*Work item*. Look through the lines below and copy each one that includes "Model".

*Data for this task*.
══════════

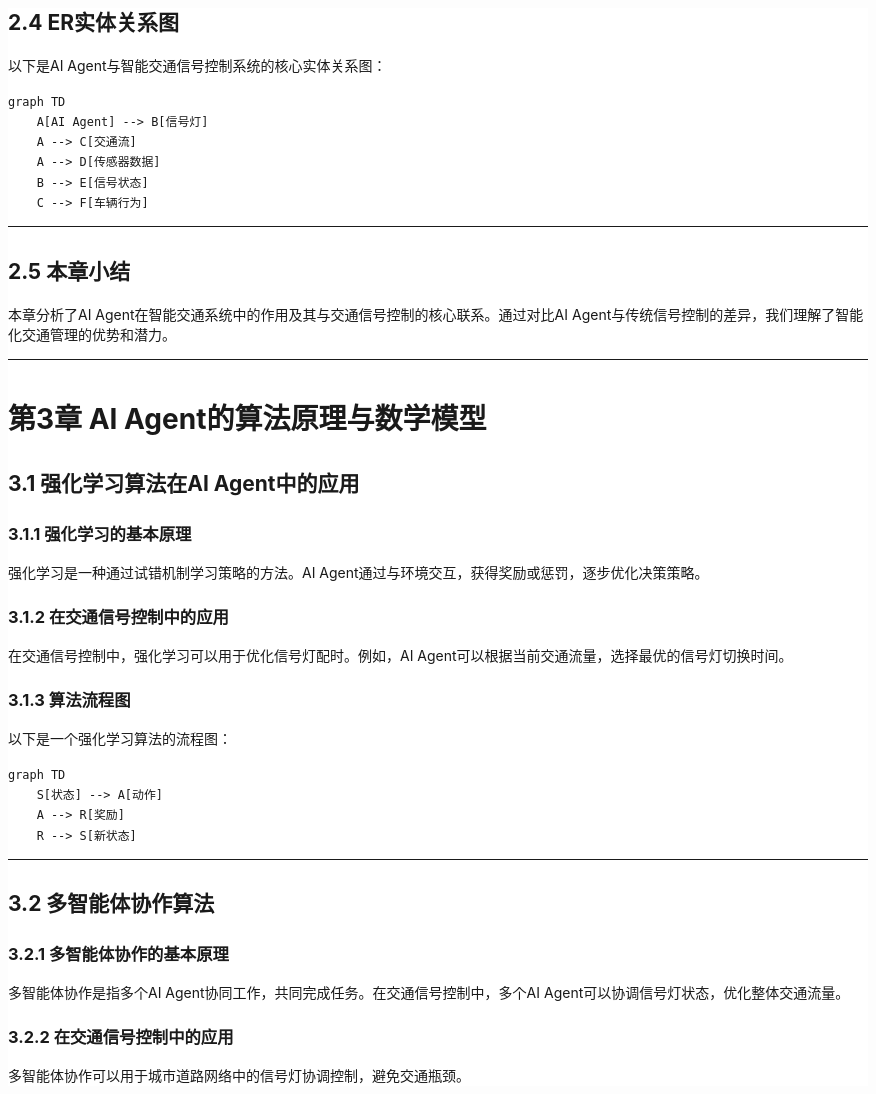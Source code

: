 ## 2.4 ER实体关系图
以下是AI Agent与智能交通信号控制系统的核心实体关系图：

```mermaid
graph TD
    A[AI Agent] --> B[信号灯]
    A --> C[交通流]
    A --> D[传感器数据]
    B --> E[信号状态]
    C --> F[车辆行为]
```

---

## 2.5 本章小结
本章分析了AI Agent在智能交通系统中的作用及其与交通信号控制的核心联系。通过对比AI Agent与传统信号控制的差异，我们理解了智能化交通管理的优势和潜力。

---

# 第3章 AI Agent的算法原理与数学模型

## 3.1 强化学习算法在AI Agent中的应用

### 3.1.1 强化学习的基本原理
强化学习是一种通过试错机制学习策略的方法。AI Agent通过与环境交互，获得奖励或惩罚，逐步优化决策策略。

### 3.1.2 在交通信号控制中的应用
在交通信号控制中，强化学习可以用于优化信号灯配时。例如，AI Agent可以根据当前交通流量，选择最优的信号灯切换时间。

### 3.1.3 算法流程图
以下是一个强化学习算法的流程图：

```mermaid
graph TD
    S[状态] --> A[动作]
    A --> R[奖励]
    R --> S[新状态]
```

---

## 3.2 多智能体协作算法

### 3.2.1 多智能体协作的基本原理
多智能体协作是指多个AI Agent协同工作，共同完成任务。在交通信号控制中，多个AI Agent可以协调信号灯状态，优化整体交通流量。

### 3.2.2 在交通信号控制中的应用
多智能体协作可以用于城市道路网络中的信号灯协调控制，避免交通瓶颈。
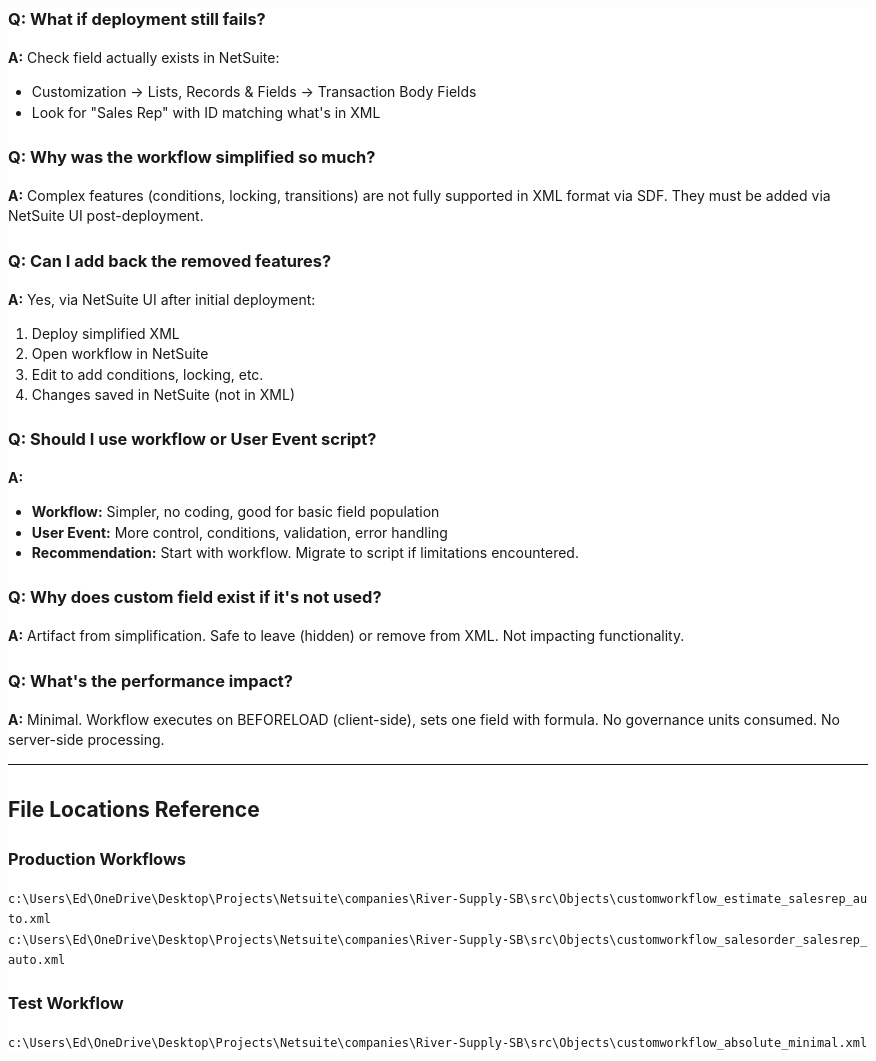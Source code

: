 ### Q: What if deployment still fails?

**A:** Check field actually exists in NetSuite:
- Customization → Lists, Records & Fields → Transaction Body Fields
- Look for "Sales Rep" with ID matching what's in XML

### Q: Why was the workflow simplified so much?

**A:** Complex features (conditions, locking, transitions) are not fully supported in XML format via SDF. They must be added via NetSuite UI post-deployment.

### Q: Can I add back the removed features?

**A:** Yes, via NetSuite UI after initial deployment:
1. Deploy simplified XML
2. Open workflow in NetSuite
3. Edit to add conditions, locking, etc.
4. Changes saved in NetSuite (not in XML)

### Q: Should I use workflow or User Event script?

**A:**
- **Workflow:** Simpler, no coding, good for basic field population
- **User Event:** More control, conditions, validation, error handling
- **Recommendation:** Start with workflow. Migrate to script if limitations encountered.

### Q: Why does custom field exist if it's not used?

**A:** Artifact from simplification. Safe to leave (hidden) or remove from XML. Not impacting functionality.

### Q: What's the performance impact?

**A:** Minimal. Workflow executes on BEFORELOAD (client-side), sets one field with formula. No governance units consumed. No server-side processing.

---

## File Locations Reference

### Production Workflows
```
c:\Users\Ed\OneDrive\Desktop\Projects\Netsuite\companies\River-Supply-SB\src\Objects\customworkflow_estimate_salesrep_auto.xml
c:\Users\Ed\OneDrive\Desktop\Projects\Netsuite\companies\River-Supply-SB\src\Objects\customworkflow_salesorder_salesrep_auto.xml
```

### Test Workflow
```
c:\Users\Ed\OneDrive\Desktop\Projects\Netsuite\companies\River-Supply-SB\src\Objects\customworkflow_absolute_minimal.xml
```
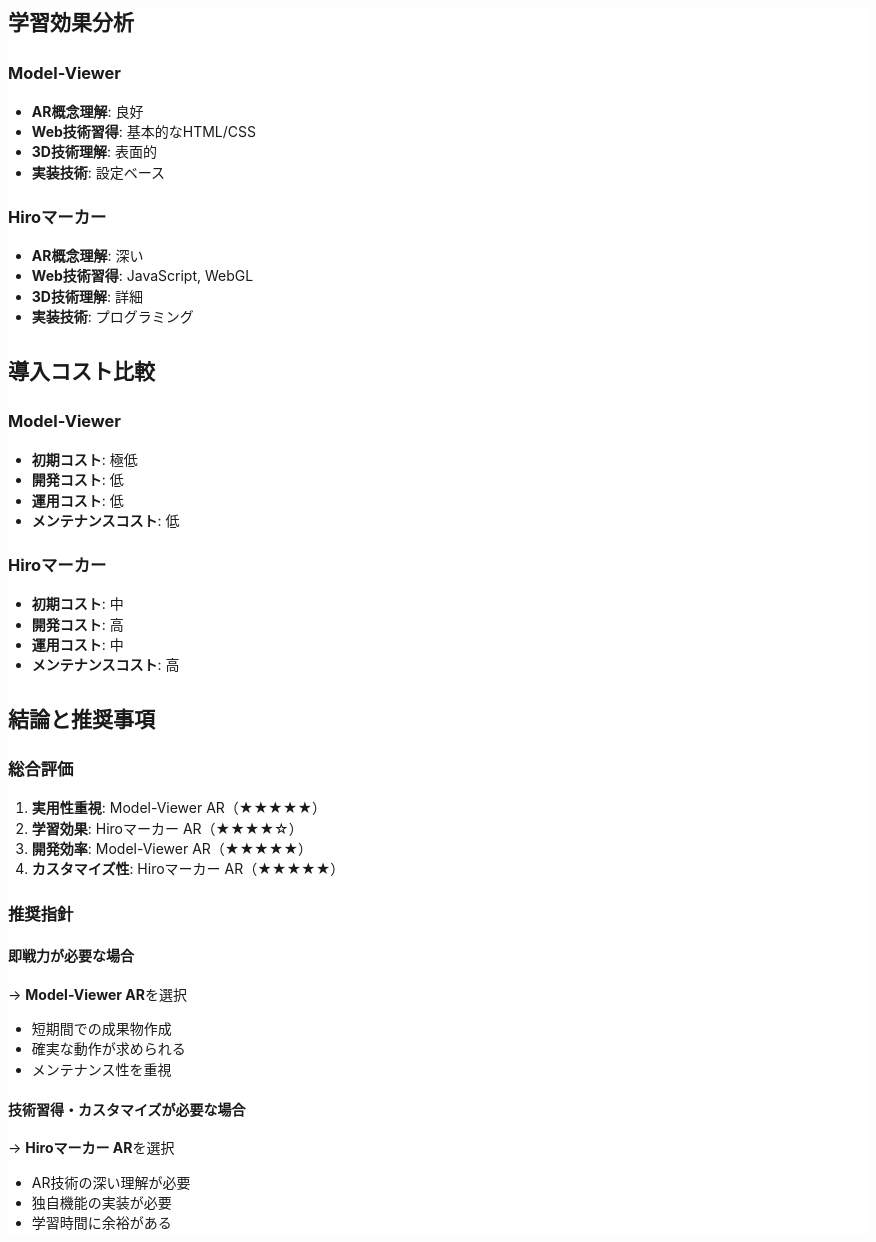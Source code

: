 ## 学習効果分析

### Model-Viewer
- **AR概念理解**: 良好
- **Web技術習得**: 基本的なHTML/CSS
- **3D技術理解**: 表面的
- **実装技術**: 設定ベース

### Hiroマーカー
- **AR概念理解**: 深い
- **Web技術習得**: JavaScript, WebGL
- **3D技術理解**: 詳細
- **実装技術**: プログラミング

## 導入コスト比較

### Model-Viewer
- **初期コスト**: 極低
- **開発コスト**: 低
- **運用コスト**: 低
- **メンテナンスコスト**: 低

### Hiroマーカー
- **初期コスト**: 中
- **開発コスト**: 高
- **運用コスト**: 中
- **メンテナンスコスト**: 高

## 結論と推奨事項

### 総合評価
1. **実用性重視**: Model-Viewer AR（★★★★★）
2. **学習効果**: Hiroマーカー AR（★★★★☆）
3. **開発効率**: Model-Viewer AR（★★★★★）
4. **カスタマイズ性**: Hiroマーカー AR（★★★★★）

### 推奨指針

#### 即戦力が必要な場合
→ **Model-Viewer AR**を選択
- 短期間での成果物作成
- 確実な動作が求められる
- メンテナンス性を重視

#### 技術習得・カスタマイズが必要な場合
→ **Hiroマーカー AR**を選択
- AR技術の深い理解が必要
- 独自機能の実装が必要
- 学習時間に余裕がある
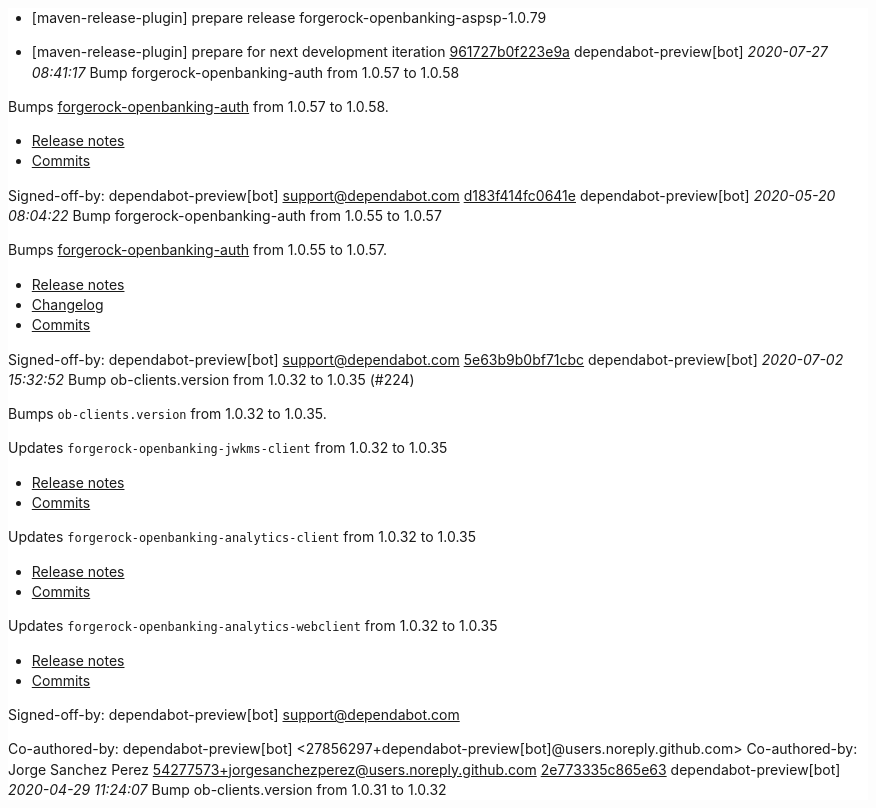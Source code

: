 * [maven-release-plugin] prepare release forgerock-openbanking-aspsp-1.0.79

* [maven-release-plugin] prepare for next development iteration
[961727b0f223e9a](https://github.com/OpenBankingToolkit/openbanking-aspsp/commit/961727b0f223e9a) dependabot-preview[bot] *2020-07-27 08:41:17*
Bump forgerock-openbanking-auth from 1.0.57 to 1.0.58

Bumps [forgerock-openbanking-auth](https://github.com/OpenBankingToolkit/openbanking-auth) from 1.0.57 to 1.0.58.
- [Release notes](https://github.com/OpenBankingToolkit/openbanking-auth/releases)
- [Commits](https://github.com/OpenBankingToolkit/openbanking-auth/compare/forgerock-openbanking-starter-auth-1.0.57...1.0.58)

Signed-off-by: dependabot-preview[bot] <support@dependabot.com>
[d183f414fc0641e](https://github.com/OpenBankingToolkit/openbanking-aspsp/commit/d183f414fc0641e) dependabot-preview[bot] *2020-05-20 08:04:22*
Bump forgerock-openbanking-auth from 1.0.55 to 1.0.57

Bumps [forgerock-openbanking-auth](https://github.com/OpenBankingToolkit/openbanking-auth) from 1.0.55 to 1.0.57.
- [Release notes](https://github.com/OpenBankingToolkit/openbanking-auth/releases)
- [Changelog](https://github.com/OpenBankingToolkit/openbanking-auth/blob/master/pom.xml.releaseBackup)
- [Commits](https://github.com/OpenBankingToolkit/openbanking-auth/compare/forgerock-openbanking-starter-auth-1.0.55...forgerock-openbanking-starter-auth-1.0.57)

Signed-off-by: dependabot-preview[bot] <support@dependabot.com>
[5e63b9b0bf71cbc](https://github.com/OpenBankingToolkit/openbanking-aspsp/commit/5e63b9b0bf71cbc) dependabot-preview[bot] *2020-07-02 15:32:52*
Bump ob-clients.version from 1.0.32 to 1.0.35 (#224)

Bumps `ob-clients.version` from 1.0.32 to 1.0.35.

Updates `forgerock-openbanking-jwkms-client` from 1.0.32 to 1.0.35
- [Release notes](https://github.com/OpenBankingToolkit/openbanking-clients/releases)
- [Commits](https://github.com/OpenBankingToolkit/openbanking-clients/compare/forgerock-openbanking-reference-implementation-clients-1.0.32...1.0.35)

Updates `forgerock-openbanking-analytics-client` from 1.0.32 to 1.0.35
- [Release notes](https://github.com/OpenBankingToolkit/openbanking-clients/releases)
- [Commits](https://github.com/OpenBankingToolkit/openbanking-clients/compare/forgerock-openbanking-reference-implementation-clients-1.0.32...1.0.35)

Updates `forgerock-openbanking-analytics-webclient` from 1.0.32 to 1.0.35
- [Release notes](https://github.com/OpenBankingToolkit/openbanking-clients/releases)
- [Commits](https://github.com/OpenBankingToolkit/openbanking-clients/compare/forgerock-openbanking-reference-implementation-clients-1.0.32...1.0.35)

Signed-off-by: dependabot-preview[bot] <support@dependabot.com>

Co-authored-by: dependabot-preview[bot] <27856297+dependabot-preview[bot]@users.noreply.github.com>
Co-authored-by: Jorge Sanchez Perez <54277573+jorgesanchezperez@users.noreply.github.com>
[2e773335c865e63](https://github.com/OpenBankingToolkit/openbanking-aspsp/commit/2e773335c865e63) dependabot-preview[bot] *2020-04-29 11:24:07*
Bump ob-clients.version from 1.0.31 to 1.0.32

══════════

*Answer section*.
### Model-Viewer
### Model-Viewer
1. **実用性重視**: Model-Viewer AR（★★★★★）
3. **開発効率**: Model-Viewer AR（★★★★★）
→ **Model-Viewer AR**を選択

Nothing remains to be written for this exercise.